**Problem details:**
Write out each line of the entries below that holds the word "subscribed".

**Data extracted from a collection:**
== Segment start ==

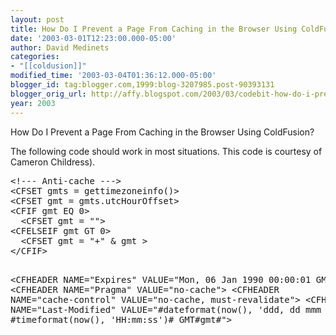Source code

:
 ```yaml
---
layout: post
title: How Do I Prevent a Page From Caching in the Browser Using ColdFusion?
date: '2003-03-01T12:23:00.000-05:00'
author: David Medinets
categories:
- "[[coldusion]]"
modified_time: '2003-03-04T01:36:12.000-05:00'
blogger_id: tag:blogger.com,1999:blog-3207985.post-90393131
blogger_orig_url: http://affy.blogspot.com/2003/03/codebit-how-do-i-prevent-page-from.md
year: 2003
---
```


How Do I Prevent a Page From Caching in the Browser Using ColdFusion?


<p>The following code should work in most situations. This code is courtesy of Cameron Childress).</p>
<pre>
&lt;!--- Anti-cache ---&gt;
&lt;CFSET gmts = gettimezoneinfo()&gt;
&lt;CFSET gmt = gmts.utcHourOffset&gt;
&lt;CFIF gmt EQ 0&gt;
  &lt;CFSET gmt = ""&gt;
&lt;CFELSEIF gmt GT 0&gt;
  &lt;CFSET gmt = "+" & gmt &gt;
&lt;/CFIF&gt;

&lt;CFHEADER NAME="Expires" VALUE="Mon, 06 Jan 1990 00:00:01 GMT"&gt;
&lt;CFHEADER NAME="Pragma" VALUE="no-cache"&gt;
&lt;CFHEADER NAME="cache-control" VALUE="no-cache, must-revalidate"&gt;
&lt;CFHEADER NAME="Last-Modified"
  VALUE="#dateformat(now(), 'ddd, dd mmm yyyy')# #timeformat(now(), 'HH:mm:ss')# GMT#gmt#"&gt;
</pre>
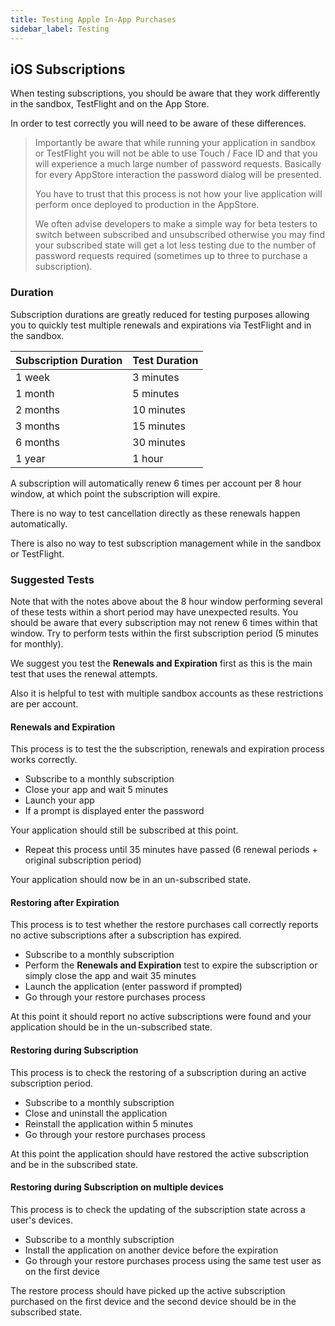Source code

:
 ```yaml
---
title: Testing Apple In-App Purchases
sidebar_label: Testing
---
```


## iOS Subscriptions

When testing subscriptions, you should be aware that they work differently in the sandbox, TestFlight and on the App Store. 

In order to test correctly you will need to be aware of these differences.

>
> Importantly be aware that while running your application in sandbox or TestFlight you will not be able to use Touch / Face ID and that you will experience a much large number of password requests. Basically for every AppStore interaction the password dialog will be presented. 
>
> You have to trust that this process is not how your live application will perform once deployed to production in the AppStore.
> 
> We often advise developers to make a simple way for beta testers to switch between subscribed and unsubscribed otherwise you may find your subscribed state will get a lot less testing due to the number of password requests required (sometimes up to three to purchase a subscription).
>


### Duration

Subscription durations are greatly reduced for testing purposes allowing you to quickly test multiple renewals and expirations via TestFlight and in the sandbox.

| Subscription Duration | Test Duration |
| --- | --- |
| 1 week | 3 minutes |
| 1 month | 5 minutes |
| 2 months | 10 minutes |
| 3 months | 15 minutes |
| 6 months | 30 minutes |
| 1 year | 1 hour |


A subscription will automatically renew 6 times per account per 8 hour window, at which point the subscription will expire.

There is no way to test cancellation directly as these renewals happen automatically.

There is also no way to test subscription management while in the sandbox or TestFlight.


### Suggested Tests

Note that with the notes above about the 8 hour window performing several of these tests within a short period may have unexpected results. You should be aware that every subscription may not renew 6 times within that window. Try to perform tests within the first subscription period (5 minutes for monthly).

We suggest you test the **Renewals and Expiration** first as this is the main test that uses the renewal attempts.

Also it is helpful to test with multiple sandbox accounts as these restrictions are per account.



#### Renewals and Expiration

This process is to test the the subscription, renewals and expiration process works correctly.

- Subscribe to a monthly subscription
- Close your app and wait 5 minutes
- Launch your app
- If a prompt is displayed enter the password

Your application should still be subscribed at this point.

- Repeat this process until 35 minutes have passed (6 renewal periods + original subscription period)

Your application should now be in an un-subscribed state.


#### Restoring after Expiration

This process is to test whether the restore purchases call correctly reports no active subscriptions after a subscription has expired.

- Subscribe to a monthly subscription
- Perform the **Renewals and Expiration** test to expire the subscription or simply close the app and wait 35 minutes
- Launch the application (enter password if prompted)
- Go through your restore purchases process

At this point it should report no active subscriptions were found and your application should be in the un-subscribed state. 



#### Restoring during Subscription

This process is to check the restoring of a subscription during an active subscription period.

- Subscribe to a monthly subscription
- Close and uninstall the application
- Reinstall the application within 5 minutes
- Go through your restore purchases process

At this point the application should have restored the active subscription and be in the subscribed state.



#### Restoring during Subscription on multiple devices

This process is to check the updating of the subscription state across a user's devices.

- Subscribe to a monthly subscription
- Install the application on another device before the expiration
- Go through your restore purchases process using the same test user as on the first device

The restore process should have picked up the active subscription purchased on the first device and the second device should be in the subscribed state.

== Segment end ==

**Exercise solution:**
> We often advise developers to make a simple way for beta testers to switch between subscribed and unsubscribed otherwise you may find your subscribed state will get a lot less testing due to the number of password requests required (sometimes up to three to purchase a subscription).
Your application should still be subscribed at this point.
Your application should now be in an un-subscribed state.
At this point it should report no active subscriptions were found and your application should be in the un-subscribed state. 
At this point the application should have restored the active subscription and be in the subscribed state.
The restore process should have picked up the active subscription purchased on the first device and the second device should be in the subscribed state.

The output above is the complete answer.